ENTRIES SHOWN ▸
►
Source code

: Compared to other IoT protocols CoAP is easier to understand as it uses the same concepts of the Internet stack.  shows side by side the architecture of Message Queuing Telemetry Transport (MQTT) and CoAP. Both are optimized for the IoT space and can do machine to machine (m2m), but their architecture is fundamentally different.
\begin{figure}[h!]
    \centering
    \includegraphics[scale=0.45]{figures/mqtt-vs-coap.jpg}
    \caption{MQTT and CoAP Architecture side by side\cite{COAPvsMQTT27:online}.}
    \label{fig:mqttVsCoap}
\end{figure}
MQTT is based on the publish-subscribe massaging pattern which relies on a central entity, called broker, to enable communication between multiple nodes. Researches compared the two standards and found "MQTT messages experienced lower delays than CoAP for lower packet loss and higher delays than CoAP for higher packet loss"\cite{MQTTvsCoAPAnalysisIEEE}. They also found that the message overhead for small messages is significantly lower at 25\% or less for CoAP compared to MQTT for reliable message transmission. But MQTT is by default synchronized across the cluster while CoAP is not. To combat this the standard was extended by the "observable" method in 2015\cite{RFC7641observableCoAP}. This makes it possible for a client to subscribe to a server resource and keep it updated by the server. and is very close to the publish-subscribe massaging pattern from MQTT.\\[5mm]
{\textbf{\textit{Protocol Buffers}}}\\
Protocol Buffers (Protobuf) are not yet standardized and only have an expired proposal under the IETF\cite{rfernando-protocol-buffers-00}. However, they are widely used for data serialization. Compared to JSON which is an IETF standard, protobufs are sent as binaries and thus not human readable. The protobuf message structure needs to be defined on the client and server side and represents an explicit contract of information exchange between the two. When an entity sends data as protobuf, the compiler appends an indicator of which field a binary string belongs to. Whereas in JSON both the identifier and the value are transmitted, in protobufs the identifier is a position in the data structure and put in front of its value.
◄
EXERCISE DESCRIPTION ▸ Write out every entry again, exactly as it appears.

THE ANSWER ▸
Source code

: Compared to other IoT protocols CoAP is easier to understand as it uses the same concepts of the Internet stack.  shows side by side the architecture of Message Queuing Telemetry Transport (MQTT) and CoAP. Both are optimized for the IoT space and can do machine to machine (m2m), but their architecture is fundamentally different.
\begin{figure}[h!]
    \centering
    \includegraphics[scale=0.45]{figures/mqtt-vs-coap.jpg}
    \caption{MQTT and CoAP Architecture side by side\cite{COAPvsMQTT27:online}.}
    \label{fig:mqttVsCoap}
\end{figure}
MQTT is based on the publish-subscribe massaging pattern which relies on a central entity, called broker, to enable communication between multiple nodes. Researches compared the two standards and found "MQTT messages experienced lower delays than CoAP for lower packet loss and higher delays than CoAP for higher packet loss"\cite{MQTTvsCoAPAnalysisIEEE}. They also found that the message overhead for small messages is significantly lower at 25\% or less for CoAP compared to MQTT for reliable message transmission. But MQTT is by default synchronized across the cluster while CoAP is not. To combat this the standard was extended by the "observable" method in 2015\cite{RFC7641observableCoAP}. This makes it possible for a client to subscribe to a server resource and keep it updated by the server. and is very close to the publish-subscribe massaging pattern from MQTT.\\[5mm]
{\textbf{\textit{Protocol Buffers}}}\\
Protocol Buffers (Protobuf) are not yet standardized and only have an expired proposal under the IETF\cite{rfernando-protocol-buffers-00}. However, they are widely used for data serialization. Compared to JSON which is an IETF standard, protobufs are sent as binaries and thus not human readable. The protobuf message structure needs to be defined on the client and server side and represents an explicit contract of information exchange between the two. When an entity sends data as protobuf, the compiler appends an indicator of which field a binary string belongs to. Whereas in JSON both the identifier and the value are transmitted, in protobufs the identifier is a position in the data structure and put in front of its value.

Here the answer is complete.